What the exercise asks:
The expected response is the entire set of entries, copied exactly.

[Stored data entries]
_____

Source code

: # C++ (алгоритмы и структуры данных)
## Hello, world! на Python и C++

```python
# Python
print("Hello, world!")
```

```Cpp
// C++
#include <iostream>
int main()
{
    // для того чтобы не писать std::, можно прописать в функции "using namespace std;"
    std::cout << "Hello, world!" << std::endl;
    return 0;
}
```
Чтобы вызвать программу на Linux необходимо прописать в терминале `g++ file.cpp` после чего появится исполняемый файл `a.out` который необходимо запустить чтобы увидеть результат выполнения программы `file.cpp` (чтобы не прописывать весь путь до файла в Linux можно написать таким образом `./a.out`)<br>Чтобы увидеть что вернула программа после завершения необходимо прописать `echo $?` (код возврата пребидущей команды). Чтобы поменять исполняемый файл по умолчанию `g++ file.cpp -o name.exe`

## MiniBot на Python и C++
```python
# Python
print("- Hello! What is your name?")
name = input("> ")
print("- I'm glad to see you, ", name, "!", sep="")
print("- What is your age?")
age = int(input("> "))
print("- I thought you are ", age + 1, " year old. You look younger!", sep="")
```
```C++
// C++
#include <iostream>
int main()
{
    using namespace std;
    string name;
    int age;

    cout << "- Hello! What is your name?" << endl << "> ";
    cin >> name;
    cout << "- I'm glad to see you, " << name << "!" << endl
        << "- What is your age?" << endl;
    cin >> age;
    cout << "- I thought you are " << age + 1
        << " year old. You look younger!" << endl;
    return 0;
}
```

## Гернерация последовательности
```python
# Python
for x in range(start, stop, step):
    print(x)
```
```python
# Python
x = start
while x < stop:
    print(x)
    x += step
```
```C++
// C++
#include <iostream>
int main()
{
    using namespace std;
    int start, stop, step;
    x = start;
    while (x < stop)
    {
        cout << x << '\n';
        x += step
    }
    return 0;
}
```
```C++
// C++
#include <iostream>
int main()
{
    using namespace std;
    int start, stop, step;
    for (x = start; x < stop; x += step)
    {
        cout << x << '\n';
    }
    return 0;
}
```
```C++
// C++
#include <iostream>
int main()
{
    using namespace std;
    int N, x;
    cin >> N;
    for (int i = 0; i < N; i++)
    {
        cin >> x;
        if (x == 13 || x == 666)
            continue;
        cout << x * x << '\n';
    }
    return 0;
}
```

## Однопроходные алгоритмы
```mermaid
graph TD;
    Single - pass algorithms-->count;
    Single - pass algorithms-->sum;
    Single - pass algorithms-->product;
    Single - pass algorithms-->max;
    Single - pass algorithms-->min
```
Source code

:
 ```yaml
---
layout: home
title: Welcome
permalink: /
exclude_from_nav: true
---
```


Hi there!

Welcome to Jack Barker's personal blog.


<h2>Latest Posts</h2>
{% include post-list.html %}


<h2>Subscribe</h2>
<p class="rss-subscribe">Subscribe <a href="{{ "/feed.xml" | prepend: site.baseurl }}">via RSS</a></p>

_____

Solution below:
Source code

: # C++ (алгоритмы и структуры данных)
## Hello, world! на Python и C++

```python
# Python
print("Hello, world!")
```

```Cpp
// C++
#include <iostream>
int main()
{
    // для того чтобы не писать std::, можно прописать в функции "using namespace std;"
    std::cout << "Hello, world!" << std::endl;
    return 0;
}
```
Чтобы вызвать программу на Linux необходимо прописать в терминале `g++ file.cpp` после чего появится исполняемый файл `a.out` который необходимо запустить чтобы увидеть результат выполнения программы `file.cpp` (чтобы не прописывать весь путь до файла в Linux можно написать таким образом `./a.out`)<br>Чтобы увидеть что вернула программа после завершения необходимо прописать `echo $?` (код возврата пребидущей команды). Чтобы поменять исполняемый файл по умолчанию `g++ file.cpp -o name.exe`

## MiniBot на Python и C++
```python
# Python
print("- Hello! What is your name?")
name = input("> ")
print("- I'm glad to see you, ", name, "!", sep="")
print("- What is your age?")
age = int(input("> "))
print("- I thought you are ", age + 1, " year old. You look younger!", sep="")
```
```C++
// C++
#include <iostream>
int main()
{
    using namespace std;
    string name;
    int age;

    cout << "- Hello! What is your name?" << endl << "> ";
    cin >> name;
    cout << "- I'm glad to see you, " << name << "!" << endl
        << "- What is your age?" << endl;
    cin >> age;
    cout << "- I thought you are " << age + 1
        << " year old. You look younger!" << endl;
    return 0;
}
```

## Гернерация последовательности
```python
# Python
for x in range(start, stop, step):
    print(x)
```
```python
# Python
x = start
while x < stop:
    print(x)
    x += step
```
```C++
// C++
#include <iostream>
int main()
{
    using namespace std;
    int start, stop, step;
    x = start;
    while (x < stop)
    {
        cout << x << '\n';
        x += step
    }
    return 0;
}
```
```C++
// C++
#include <iostream>
int main()
{
    using namespace std;
    int start, stop, step;
    for (x = start; x < stop; x += step)
    {
        cout << x << '\n';
    }
    return 0;
}
```
```C++
// C++
#include <iostream>
int main()
{
    using namespace std;
    int N, x;
    cin >> N;
    for (int i = 0; i < N; i++)
    {
        cin >> x;
        if (x == 13 || x == 666)
            continue;
        cout << x * x << '\n';
    }
    return 0;
}
```

## Однопроходные алгоритмы
```mermaid
graph TD;
    Single - pass algorithms-->count;
    Single - pass algorithms-->sum;
    Single - pass algorithms-->product;
    Single - pass algorithms-->max;
    Single - pass algorithms-->min
```
Source code

:
 ```yaml
---
layout: home
title: Welcome
permalink: /
exclude_from_nav: true
---
```


Hi there!

Welcome to Jack Barker's personal blog.


<h2>Latest Posts</h2>
{% include post-list.html %}


<h2>Subscribe</h2>
<p class="rss-subscribe">Subscribe <a href="{{ "/feed.xml" | prepend: site.baseurl }}">via RSS</a></p>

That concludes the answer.